Does Evolving Contact Information Mean Changing Your Database?
There are a number of ways to contact someone these days, right?
We have various phones: mobile and landline, personal and work. We have different addresses – residential, mailing, billing, business, etc. – and likely several email addresses, too. Don’t forget Skype and various messaging apps. Now add in LinkedIn and Facebook –which by the way, both have their own messaging elements.
Not that long ago, many of these didn’t exist. So you can pretty much guarantee that in a few years, we’re going to have some new way of contacting people and organizations.
Can we model all of this contact info in such a way that we don’t have to change our database design when ‘the latest thing’ comes along? Read on to find out…
The Party Contact Point Model
In a word, yes. Databases can be designed to accommodate information we don’t even have yet.
I’m going to jump straight in and show you the solution, then I’ll describe how the pieces work together. I’m going to call the various ways of contacting parties contact points, though I have seen contact methods and even contact locations used.

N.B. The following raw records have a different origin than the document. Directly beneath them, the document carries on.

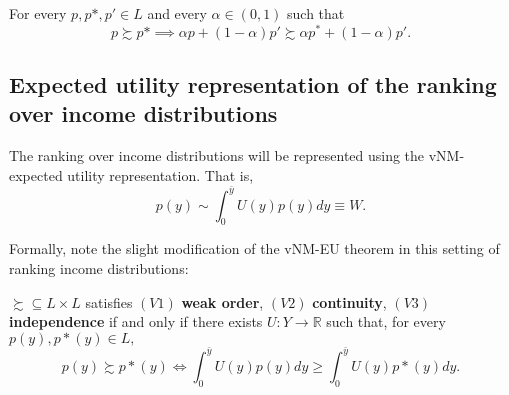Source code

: \documentclass[\econtexRoot/IneqMeas]{subfiles}
\begin{document}
\begin{ax.V}[Independence]
For every $p,p*,p' \in L$ and every $\alpha \in (0,1)$ such that 
$$ p \succsim p* \implies \alpha p + (1-\alpha)p' \succsim \alpha p^* + (1-\alpha)p'. $$
\end{ax.V}

\subsection{Expected utility representation of the ranking over income distributions}

\par The ranking over income distributions will be represented using the vNM-expected utility representation. That is,
$$ p(y) \sim \int_{0}^{\bar{y}} U(y) p(y) dy \equiv W. $$

\par Formally, note the slight modification of the vNM-EU theorem in this setting of ranking income distributions:

\begin{tm}
$\succsim \subseteq L \times L$ satisfies $(V1)$ \textbf{weak order}, $(V2)$ \textbf{continuity}, $(V3)$ \textbf{independence} if and only if there exists $U: Y \to \mathbb{R}$ such that, for every $p(y), p*(y) \in L,$
$$ p(y) \succsim p*(y) \iff \int_{0}^{\bar{y}} U(y) p(y) dy \geq \int_{0}^{\bar{y}} U(y) p*(y) dy. $$
\end{tm}




\onlyinsubfile{}

\end{document}
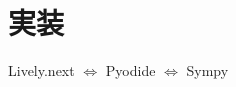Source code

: \chapter{実装}

Lively.next\cite{Lively.next}
$\Leftrightarrow$
Pyodide\cite{Pyodide}
$\Leftrightarrow$
Sympy\cite{SymPy}


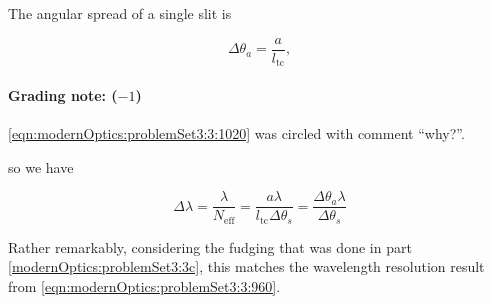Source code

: {The angular spread of a single slit is

\begin{dmath}\label{eqn:modernOptics:problemSet3:3:1020}
\Delta \theta_a = \frac{a}{l_{\mathrm{tc}}},
\end{dmath}

\paragraph{Grading note: ($-1$)}
\ref{eqn:modernOptics:problemSet3:3:1020} was circled with comment ``why?''.

so we have

\begin{dmath}\label{eqn:modernOptics:problemSet3:3:1040}
\Delta \lambda
= \frac{\lambda}{ N_{\mathrm{eff}} }
= \frac{a \lambda}{
l_{\mathrm{tc}} \Delta \theta_s
}
=
\frac{\Delta \theta_a \lambda}{
\Delta \theta_s
}
\end{dmath}

Rather remarkably, considering the fudging that was done in part \ref{modernOptics:problemSet3:3c}, this matches the wavelength resolution result from \ref{eqn:modernOptics:problemSet3:3:960}.

} %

Physically, all these contact points will be stored in a single table column,
contact_point.contact_value. Think of a phone number, an email address, or a web address (URL) and you’ll understand why we can store them all here; they’re just strings (varchars) at this level. The differentiation is in the metadata. The only exception to this is the postal address, which will be described in more detail later.
The yellow tables on the left contain metadata, and the blue tables on the right contain business data.
The Major Categories
Although we have many ways of contacting someone, these ways actually fall into a small number of categories, or types. You’ll see what I mean when you look at the list below:
|Contact Point Type|
|Phone Number (landline)|
In a sense, these are physically distinct. Of course, you can use a mobile phone to call a landline or another mobile. When it comes to voice calls between landlines and mobiles, the distinction is not that important. Still, we’re more likely to send a text (SMS) to a mobile than a landline.
But you’re not likely to deliberately voice call a fax number. After all, what are you going to say to it when you hear it, apart from ‘Oops, wrong number’? You are naturally much more likely to call with another fax machine, whether it’s physical or emulated. Neither would you send a letter to landline, or attempt to make a voice call to a postal address.
It’s important that we distinguish these types, because we interact differently with them. This will be especially true if your application has any sort of integration with communications services. It needs to know which type to interact with.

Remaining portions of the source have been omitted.